Lin receives support for an experimental fiction project entitled Our Feelings Were Made By Hand. It tells the generational history of a Chinese-American family and its journey from China to southeastern Ohio. The work centers on a history of a family life, one organized around objects as much as people. Constructed as a “documentary,” or inventoried history of objects, and the formats that record them, Lin incorporates bibliographies, catalogs, spreadsheets, memos, deeds, recipes, photo albums––all those formats relevant to the invention of a family life. 


Tan Lin is the author of over 12 books. His publications include 7 Controlled Vocabularies and Obituary. 2004. The Joy of Cooking (Wesleyan University Press), Insomnia and the Aunt (Kenning Editions), and articles on post-war art and contemporary poetics for Criticism and boundary2. He is the recipient of a 2012 Foundation for Contemporary Arts Grant for Poetry, a Getty Distinguished Scholar Grant for 2004-2005, a Warhol Foundation/Creative Capital Arts Writing Grant, and the Association for Asian American Studies Award for Poetry/Literature. His video and film works have screened at Artists Space, Performa, Marianne Boesky Gallery, Yale Art Museum, MoMA/PS 1, the Ontological Hysterical Theatre, and the Whitney Museum. A solo exhibition of his work was held at Treize Gallery Paris in 2017. He was the Visiting Literary Arts Digital Writer at Brown University in 2018. He received a Ph.D from Columbia University. 


Moussavi’s Somebody’s Gone is a feature-length documentary about 94-year-old spiritual singer Brother Theotis Taylor told through the remarkable archive footage collected by his son, Hubert. Taylor’s music took him to Carnegie Hall and the Apollo, but the vast majority of his performances occurred within 50 miles of his home in Fitzgerald, Georgia. He is beloved in some of the poorest countries in South Georgia and virtually unknown everywhere else. 

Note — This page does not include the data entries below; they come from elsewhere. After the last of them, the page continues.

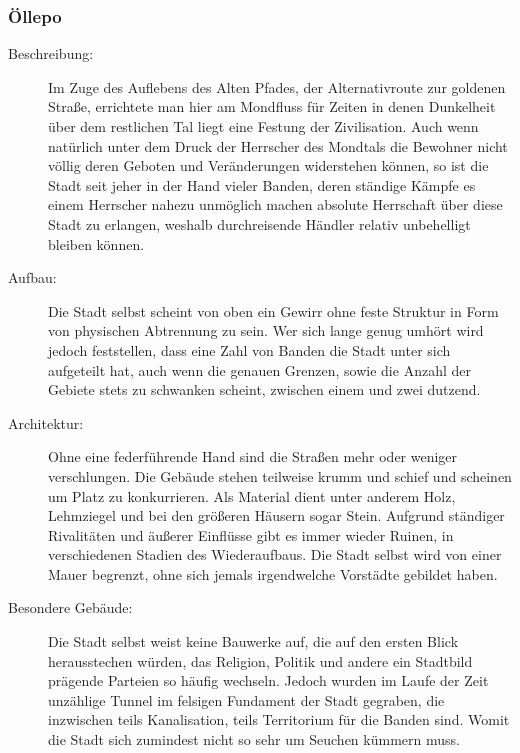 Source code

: \documentclass[a4paper,12pt,oneside]{book}
\begin{document}
\subsubsection{Öllepo}
\begin{description}
\item[Beschreibung:]Im Zuge des Auflebens des Alten Pfades, der Alternativroute zur goldenen Straße, errichtete man hier am Mondfluss für Zeiten in denen Dunkelheit über dem restlichen Tal liegt eine Festung der Zivilisation. Auch wenn natürlich unter dem Druck der Herrscher des Mondtals die Bewohner nicht völlig deren Geboten und Veränderungen widerstehen können, so ist die Stadt seit jeher in der Hand vieler Banden, deren ständige Kämpfe es einem Herrscher nahezu unmöglich machen absolute Herrschaft über diese Stadt zu erlangen, weshalb durchreisende Händler relativ unbehelligt bleiben können.
\item[Aufbau:]Die Stadt selbst scheint von oben ein Gewirr ohne feste Struktur in Form von physischen Abtrennung zu sein. Wer sich lange genug umhört wird jedoch feststellen, dass eine Zahl von Banden die Stadt unter sich aufgeteilt hat, auch wenn die genauen Grenzen, sowie die Anzahl der Gebiete stets zu schwanken scheint, zwischen einem und zwei dutzend.
\item[Architektur:]Ohne eine federführende Hand sind die Straßen mehr oder weniger verschlungen. Die Gebäude stehen teilweise krumm und schief und scheinen um Platz zu konkurrieren. Als Material dient unter anderem Holz, Lehmziegel und bei den größeren Häusern sogar Stein. Aufgrund ständiger Rivalitäten und äußerer Einflüsse gibt es immer wieder Ruinen, in verschiedenen Stadien des Wiederaufbaus. Die Stadt selbst wird von einer Mauer begrenzt, ohne sich jemals irgendwelche Vorstädte gebildet haben.
\item[Besondere Gebäude:]Die Stadt selbst weist keine Bauwerke auf, die auf den ersten Blick herausstechen würden, das Religion, Politik und andere ein Stadtbild prägende Parteien so häufig wechseln. Jedoch wurden im Laufe der Zeit unzählige Tunnel im felsigen Fundament der Stadt gegraben, die inzwischen teils Kanalisation, teils Territorium für die Banden sind. Womit die Stadt sich zumindest nicht so sehr um Seuchen kümmern muss. 
\end{description}
\end{document}
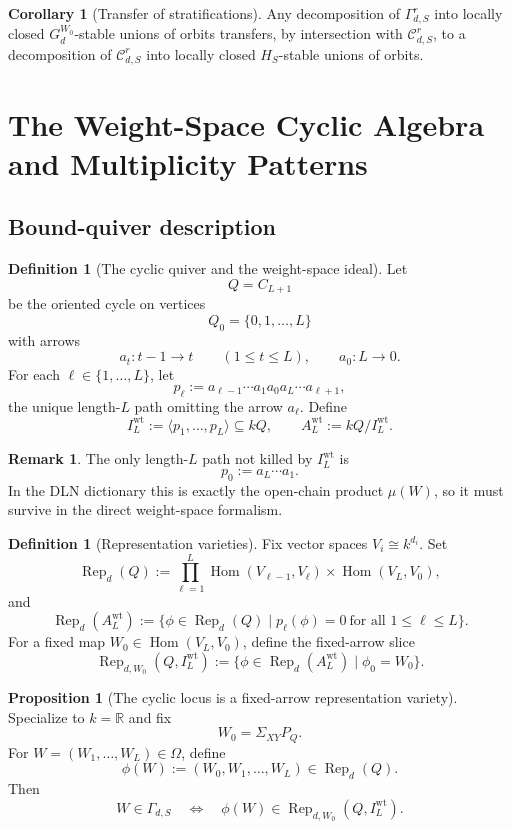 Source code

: \documentclass[11pt]{article}
\newcommand{\Hom}{\operatorname{Hom}}
\newcommand{\Rep}{\operatorname{Rep}}
\newcommand{\R}{\mathbb{R}}
\theoremstyle{definition}
\newtheorem{proposition}[theorem]{Proposition}
\newtheorem{corollary}[theorem]{Corollary}
\newtheorem{definition}[theorem]{Definition}
\newtheorem{remark}[theorem]{Remark}
\begin{document}
\begin{corollary}[Transfer of stratifications]
\label{cor:transfer-strata}
Any decomposition of \(\Gamma_{d,S}^r\) into locally closed
\(G_d^{W_0}\)-stable unions of orbits transfers, by intersection with
\(\mathcal C_{d,S}^r\), to a decomposition of \(\mathcal C_{d,S}^r\) into
locally closed \(H_S\)-stable unions of orbits.
\end{corollary}

\section{The Weight-Space Cyclic Algebra and Multiplicity Patterns}

\subsection{Bound-quiver description}

\begin{definition}[The cyclic quiver and the weight-space ideal]
Let
\[
Q=C_{L+1}
\]
be the oriented cycle on vertices
\[
Q_0=\{0,1,\dots,L\}
\]
with arrows
\[
a_t:t-1\to t
\qquad
(1\leq t\leq L),
\qquad
a_0:L\to 0.
\]
For each \(\ell\in \{1,\dots,L\}\), let
\[
p_\ell:=a_{\ell-1}\cdots a_1a_0a_L\cdots a_{\ell+1},
\]
the unique length-\(L\) path omitting the arrow \(a_\ell\). Define
\[
I_L^{\mathrm{wt}}:=\langle p_1,\dots,p_L\rangle\subseteq kQ,
\qquad
A_L^{\mathrm{wt}}:=kQ/I_L^{\mathrm{wt}}.
\]
\end{definition}

\begin{remark}
The only length-\(L\) path not killed by \(I_L^{\mathrm{wt}}\) is
\[
p_0:=a_L\cdots a_1.
\]
In the DLN dictionary this is exactly the open-chain product \(\mu(W)\), so it
must survive in the direct weight-space formalism.
\end{remark}

\begin{definition}[Representation varieties]
Fix vector spaces \(V_i\cong k^{d_i}\). Set
\[
\Rep_d(Q)
:=
\prod_{\ell=1}^L \Hom(V_{\ell-1},V_\ell)\times \Hom(V_L,V_0),
\]
and
\[
\Rep_d(A_L^{\mathrm{wt}})
:=
\{\phi\in \Rep_d(Q)\mid p_\ell(\phi)=0\ \text{for all }1\leq \ell\leq L\}.
\]
For a fixed map \(W_0\in \Hom(V_L,V_0)\), define the fixed-arrow slice
\[
\Rep_{d,W_0}(Q,I_L^{\mathrm{wt}})
:=
\{\phi\in \Rep_d(A_L^{\mathrm{wt}})\mid \phi_0=W_0\}.
\]
\end{definition}

\begin{proposition}[The cyclic locus is a fixed-arrow representation variety]
\label{prop:gamma-slice}
Specialize to \(k=\R\) and fix
\[
W_0=\Sigma_{XY}P_Q.
\]
For \(W=(W_1,\dots,W_L)\in \Omega\), define
\[
\phi(W):=(W_0,W_1,\dots,W_L)\in \Rep_d(Q).
\]
Then
\[
W\in \Gamma_{d,S}
\quad\Longleftrightarrow\quad
\phi(W)\in \Rep_{d,W_0}(Q,I_L^{\mathrm{wt}}).
\]
\end{proposition}
\end{document}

Cyrus Moussavi is an Iranian-American filmmaker and producer of musical artifacts. His short I Snuck Off the Slave Ship, a sci-fi-documentary collaboration with acclaimed artist Lonnie Holley, premiered at the 2019 Sundance Film Festival and was released on the Criterion Channel. As founder of Raw Music International, a documentary collective telling social, political, and cultural stories through music, he has produced films on music in Iraq, Ukraine, Burma, Mongolia, and Western Sahara. His work has been published by NBC News, Time, and the Wall Street Journal, and has screened at places like BAM CinemaFest, Anthology Film Archives, McEvoy Foundation for the Arts and Mawaheb Fest St. Petersburg. Since 2019 he has co-owned Mississippi Records, an independent record label releasing overlooked music. He worked directly with artists and their heirs to equitably reintroduce their work to an international audience. Moussavi studied economics and philosophy at Columbia University and conducted an oral history of Iranian migrants in northern Europe on a Fulbright grant. He grew up between Iowa and Iran.